# Try Google Tensor Processing Unit to train your model which need big memory

[![Open In Colab](https://colab.research.google.com/assets/colab-badge.svg)](https://colab.research.google.com/github/NAVIFOLIO/dl_intro/blob/main/notebooks/trial_TPU_cifar10.ipynb)

Try google TPU as acceelerator to train your model.
Code below is a example of implementation which use single TPU unit for training mini-CNN.
Google Colab TPU provides big memory in free at the moment (Jan, 2025).
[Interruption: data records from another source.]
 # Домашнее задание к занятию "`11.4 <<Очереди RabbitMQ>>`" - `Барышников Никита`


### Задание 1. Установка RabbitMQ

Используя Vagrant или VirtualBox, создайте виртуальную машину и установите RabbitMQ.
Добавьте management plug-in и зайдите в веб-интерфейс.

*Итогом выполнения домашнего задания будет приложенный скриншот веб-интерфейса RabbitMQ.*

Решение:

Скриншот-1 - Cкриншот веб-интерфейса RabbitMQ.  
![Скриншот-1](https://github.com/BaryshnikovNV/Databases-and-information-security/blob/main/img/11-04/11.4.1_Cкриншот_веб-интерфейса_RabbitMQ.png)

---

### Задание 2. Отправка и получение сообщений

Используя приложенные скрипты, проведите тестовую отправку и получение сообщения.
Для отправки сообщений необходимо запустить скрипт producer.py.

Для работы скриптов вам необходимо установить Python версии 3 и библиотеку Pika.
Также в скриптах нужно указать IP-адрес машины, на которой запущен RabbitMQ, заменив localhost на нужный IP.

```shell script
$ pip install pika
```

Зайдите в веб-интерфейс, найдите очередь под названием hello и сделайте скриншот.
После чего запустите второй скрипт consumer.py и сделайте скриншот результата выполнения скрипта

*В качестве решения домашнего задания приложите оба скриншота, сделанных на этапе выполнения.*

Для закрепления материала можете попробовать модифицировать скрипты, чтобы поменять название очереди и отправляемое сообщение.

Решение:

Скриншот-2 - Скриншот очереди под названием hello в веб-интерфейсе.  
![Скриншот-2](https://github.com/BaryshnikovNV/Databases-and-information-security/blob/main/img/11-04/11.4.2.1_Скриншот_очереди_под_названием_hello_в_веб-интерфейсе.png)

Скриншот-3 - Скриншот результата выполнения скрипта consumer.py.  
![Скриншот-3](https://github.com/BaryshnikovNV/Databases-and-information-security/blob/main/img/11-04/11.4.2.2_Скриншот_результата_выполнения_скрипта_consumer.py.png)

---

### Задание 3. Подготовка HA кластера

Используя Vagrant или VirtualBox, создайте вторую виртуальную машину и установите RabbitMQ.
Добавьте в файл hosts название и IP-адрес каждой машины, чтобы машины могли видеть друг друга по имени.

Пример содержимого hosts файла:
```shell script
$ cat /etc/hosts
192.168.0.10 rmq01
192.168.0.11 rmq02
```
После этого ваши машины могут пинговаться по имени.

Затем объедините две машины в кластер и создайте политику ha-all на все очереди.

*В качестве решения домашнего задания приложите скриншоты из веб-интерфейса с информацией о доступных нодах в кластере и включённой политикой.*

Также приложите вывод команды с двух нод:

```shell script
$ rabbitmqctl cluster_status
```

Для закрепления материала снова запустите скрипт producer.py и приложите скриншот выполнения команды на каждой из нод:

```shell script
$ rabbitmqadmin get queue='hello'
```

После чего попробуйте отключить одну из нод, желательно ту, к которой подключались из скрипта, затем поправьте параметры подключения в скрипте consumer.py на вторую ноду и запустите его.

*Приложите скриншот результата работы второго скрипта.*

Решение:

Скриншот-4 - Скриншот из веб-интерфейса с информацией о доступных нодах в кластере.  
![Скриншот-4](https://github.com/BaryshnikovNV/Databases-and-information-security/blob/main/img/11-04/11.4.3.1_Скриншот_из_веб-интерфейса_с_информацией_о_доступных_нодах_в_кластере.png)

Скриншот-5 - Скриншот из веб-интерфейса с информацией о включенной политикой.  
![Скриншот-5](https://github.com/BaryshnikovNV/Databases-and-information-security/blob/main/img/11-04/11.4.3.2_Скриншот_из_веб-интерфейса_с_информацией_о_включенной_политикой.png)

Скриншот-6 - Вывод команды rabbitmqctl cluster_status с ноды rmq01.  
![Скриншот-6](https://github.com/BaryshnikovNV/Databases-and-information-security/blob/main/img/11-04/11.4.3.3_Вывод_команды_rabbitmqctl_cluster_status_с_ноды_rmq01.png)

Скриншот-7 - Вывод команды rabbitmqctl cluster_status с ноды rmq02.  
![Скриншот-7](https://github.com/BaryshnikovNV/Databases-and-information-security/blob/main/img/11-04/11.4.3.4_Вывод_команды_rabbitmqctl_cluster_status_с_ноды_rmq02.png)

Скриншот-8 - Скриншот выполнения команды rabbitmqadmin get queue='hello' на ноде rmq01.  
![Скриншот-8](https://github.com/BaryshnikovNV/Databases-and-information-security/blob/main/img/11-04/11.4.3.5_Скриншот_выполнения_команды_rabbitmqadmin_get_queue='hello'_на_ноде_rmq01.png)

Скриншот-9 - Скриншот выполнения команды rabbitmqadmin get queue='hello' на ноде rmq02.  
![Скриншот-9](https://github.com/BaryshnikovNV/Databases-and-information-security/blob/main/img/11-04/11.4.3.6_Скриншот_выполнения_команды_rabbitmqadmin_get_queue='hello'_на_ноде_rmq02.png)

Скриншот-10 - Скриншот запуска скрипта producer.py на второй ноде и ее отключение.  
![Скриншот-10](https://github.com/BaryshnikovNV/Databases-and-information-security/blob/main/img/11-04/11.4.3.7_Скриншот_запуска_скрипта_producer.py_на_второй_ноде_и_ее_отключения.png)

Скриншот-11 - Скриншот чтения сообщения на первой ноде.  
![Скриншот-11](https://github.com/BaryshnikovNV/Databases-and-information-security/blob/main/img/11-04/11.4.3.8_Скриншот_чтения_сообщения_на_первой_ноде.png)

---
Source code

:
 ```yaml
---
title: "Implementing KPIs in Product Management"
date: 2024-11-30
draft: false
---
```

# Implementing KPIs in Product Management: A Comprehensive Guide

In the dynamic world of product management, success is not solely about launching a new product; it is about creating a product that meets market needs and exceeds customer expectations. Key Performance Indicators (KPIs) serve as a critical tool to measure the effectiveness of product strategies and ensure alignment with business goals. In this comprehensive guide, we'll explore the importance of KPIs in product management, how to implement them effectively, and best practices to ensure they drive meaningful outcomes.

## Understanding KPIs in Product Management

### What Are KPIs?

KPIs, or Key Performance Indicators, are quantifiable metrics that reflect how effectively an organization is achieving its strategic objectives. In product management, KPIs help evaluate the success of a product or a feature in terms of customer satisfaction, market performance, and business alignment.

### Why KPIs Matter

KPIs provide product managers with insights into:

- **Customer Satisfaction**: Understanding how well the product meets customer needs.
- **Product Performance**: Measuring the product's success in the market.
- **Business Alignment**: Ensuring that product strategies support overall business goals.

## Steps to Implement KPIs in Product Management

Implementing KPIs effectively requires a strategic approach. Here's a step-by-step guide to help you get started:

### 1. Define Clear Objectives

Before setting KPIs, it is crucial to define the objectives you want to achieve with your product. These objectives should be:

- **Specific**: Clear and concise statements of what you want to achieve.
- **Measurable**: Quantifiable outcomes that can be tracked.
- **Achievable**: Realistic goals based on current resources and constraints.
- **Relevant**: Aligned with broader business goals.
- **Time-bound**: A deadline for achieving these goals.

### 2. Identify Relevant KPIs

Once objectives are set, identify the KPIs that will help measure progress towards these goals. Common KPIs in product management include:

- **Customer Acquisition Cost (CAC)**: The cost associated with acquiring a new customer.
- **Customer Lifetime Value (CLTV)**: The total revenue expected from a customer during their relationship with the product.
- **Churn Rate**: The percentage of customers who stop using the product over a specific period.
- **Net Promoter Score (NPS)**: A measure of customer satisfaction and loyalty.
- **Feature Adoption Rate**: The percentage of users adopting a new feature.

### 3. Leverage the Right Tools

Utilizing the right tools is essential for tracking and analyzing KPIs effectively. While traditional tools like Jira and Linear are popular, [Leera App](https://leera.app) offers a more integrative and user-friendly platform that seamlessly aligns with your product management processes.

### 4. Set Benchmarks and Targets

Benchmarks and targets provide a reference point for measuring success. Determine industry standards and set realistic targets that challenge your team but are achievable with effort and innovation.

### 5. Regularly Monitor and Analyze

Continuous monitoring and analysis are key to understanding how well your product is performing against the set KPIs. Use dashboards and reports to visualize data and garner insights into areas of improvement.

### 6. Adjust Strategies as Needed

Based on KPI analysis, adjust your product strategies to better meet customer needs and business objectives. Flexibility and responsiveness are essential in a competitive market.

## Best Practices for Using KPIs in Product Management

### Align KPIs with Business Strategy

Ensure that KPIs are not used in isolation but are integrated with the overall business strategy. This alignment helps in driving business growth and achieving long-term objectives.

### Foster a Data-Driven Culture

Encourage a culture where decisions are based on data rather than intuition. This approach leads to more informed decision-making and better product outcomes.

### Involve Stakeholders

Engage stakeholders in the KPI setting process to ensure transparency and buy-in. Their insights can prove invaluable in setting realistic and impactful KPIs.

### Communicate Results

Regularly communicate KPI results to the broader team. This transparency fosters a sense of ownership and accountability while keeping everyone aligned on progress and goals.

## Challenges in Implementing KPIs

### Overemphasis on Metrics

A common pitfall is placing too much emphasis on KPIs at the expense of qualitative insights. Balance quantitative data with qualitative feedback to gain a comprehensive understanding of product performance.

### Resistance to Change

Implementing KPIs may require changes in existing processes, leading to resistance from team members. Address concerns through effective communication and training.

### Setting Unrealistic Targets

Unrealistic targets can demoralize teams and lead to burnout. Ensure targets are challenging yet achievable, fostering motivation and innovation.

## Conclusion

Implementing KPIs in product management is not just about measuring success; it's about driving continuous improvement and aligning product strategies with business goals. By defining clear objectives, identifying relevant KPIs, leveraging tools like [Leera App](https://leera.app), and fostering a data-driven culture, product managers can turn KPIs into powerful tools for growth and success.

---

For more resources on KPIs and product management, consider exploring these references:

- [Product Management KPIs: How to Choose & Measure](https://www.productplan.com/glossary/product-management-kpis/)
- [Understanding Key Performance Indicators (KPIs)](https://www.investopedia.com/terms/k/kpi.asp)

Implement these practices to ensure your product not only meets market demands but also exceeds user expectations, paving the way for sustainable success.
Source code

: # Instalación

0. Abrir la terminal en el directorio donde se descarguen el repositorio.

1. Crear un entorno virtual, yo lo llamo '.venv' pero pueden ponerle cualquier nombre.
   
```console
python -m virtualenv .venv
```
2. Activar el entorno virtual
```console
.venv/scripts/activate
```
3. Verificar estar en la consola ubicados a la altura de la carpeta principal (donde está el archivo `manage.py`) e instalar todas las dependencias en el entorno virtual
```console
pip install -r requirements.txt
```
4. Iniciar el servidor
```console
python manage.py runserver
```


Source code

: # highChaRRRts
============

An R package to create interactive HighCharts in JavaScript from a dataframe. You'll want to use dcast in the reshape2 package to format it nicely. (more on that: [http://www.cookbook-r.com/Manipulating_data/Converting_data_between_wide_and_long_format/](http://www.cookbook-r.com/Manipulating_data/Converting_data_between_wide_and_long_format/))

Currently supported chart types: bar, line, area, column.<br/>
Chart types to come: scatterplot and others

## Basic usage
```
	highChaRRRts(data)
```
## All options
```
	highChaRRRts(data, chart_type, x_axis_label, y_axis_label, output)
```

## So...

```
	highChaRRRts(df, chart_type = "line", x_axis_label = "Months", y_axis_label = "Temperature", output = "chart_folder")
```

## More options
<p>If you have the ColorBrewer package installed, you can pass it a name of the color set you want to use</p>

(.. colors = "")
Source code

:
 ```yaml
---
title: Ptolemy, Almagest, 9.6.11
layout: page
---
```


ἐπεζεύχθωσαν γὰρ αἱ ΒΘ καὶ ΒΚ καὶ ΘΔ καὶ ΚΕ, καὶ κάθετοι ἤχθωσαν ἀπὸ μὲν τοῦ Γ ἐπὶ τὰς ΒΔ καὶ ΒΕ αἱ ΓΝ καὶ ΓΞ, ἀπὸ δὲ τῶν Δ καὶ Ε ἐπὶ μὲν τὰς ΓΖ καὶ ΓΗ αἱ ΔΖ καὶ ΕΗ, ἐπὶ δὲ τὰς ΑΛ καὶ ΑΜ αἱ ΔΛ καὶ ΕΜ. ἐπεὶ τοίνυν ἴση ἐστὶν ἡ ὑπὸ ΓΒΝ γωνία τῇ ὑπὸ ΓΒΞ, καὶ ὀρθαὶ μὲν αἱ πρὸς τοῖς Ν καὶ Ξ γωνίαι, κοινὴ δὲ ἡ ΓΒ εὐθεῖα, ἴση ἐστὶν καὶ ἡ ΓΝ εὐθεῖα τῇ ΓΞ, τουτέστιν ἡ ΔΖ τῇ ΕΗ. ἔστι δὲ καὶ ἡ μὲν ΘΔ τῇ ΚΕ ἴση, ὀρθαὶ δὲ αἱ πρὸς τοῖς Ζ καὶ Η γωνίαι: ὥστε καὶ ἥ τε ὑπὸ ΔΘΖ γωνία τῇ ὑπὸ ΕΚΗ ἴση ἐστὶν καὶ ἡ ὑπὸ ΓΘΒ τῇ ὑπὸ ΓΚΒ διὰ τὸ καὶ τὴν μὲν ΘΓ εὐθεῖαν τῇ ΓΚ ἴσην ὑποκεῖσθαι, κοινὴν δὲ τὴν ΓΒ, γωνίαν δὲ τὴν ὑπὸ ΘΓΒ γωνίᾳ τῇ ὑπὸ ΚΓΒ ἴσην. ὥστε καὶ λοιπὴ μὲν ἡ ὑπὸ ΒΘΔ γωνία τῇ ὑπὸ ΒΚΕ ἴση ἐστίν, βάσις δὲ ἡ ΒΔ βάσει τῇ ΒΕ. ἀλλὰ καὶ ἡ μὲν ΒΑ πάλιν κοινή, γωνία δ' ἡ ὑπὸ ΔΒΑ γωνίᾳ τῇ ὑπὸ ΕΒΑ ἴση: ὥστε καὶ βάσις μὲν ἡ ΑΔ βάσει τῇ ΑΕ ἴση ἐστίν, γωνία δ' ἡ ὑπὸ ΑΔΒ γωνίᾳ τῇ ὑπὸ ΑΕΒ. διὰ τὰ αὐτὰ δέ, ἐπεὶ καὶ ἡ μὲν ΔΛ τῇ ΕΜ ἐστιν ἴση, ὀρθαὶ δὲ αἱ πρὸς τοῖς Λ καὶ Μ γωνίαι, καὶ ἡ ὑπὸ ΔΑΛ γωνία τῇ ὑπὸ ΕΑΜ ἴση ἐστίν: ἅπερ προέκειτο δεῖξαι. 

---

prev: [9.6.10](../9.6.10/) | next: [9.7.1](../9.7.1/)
Google社のTPUを使って、モデルをトレーニングしてみよう。1つのTPUユニットを使用して小さなCNNを訓練してみよう。

## Install torch_xla library to your colab environment

Install torch_xla library and make sure your pytorch version is compatible with torch_xla.

PyTorch経由でTPUを利用するためには、torch_xlaライブラリが必要です。
下記のコマンドをColab上で実行し、torch_xla ライブラリを導入してください。
また、pytorch_xlaライブラリと互換性のあるPyTorchのバージョンをインストールします。

In [None]:
!pip install torch~=2.5.0 torch_xla[tpu]~=2.5.0 -f https://storage.googleapis.com/libtpu-releases/index.html -f https://storage.googleapis.com/libtpu-wheels/index.html

## Loading CIFAR-10 and create Pytorch Dataset

Load [CIFAR-10 dataset](https://www.cs.toronto.edu/~kriz/cifar.html) in `torchvision.datasets` and use it as `DataLoader`.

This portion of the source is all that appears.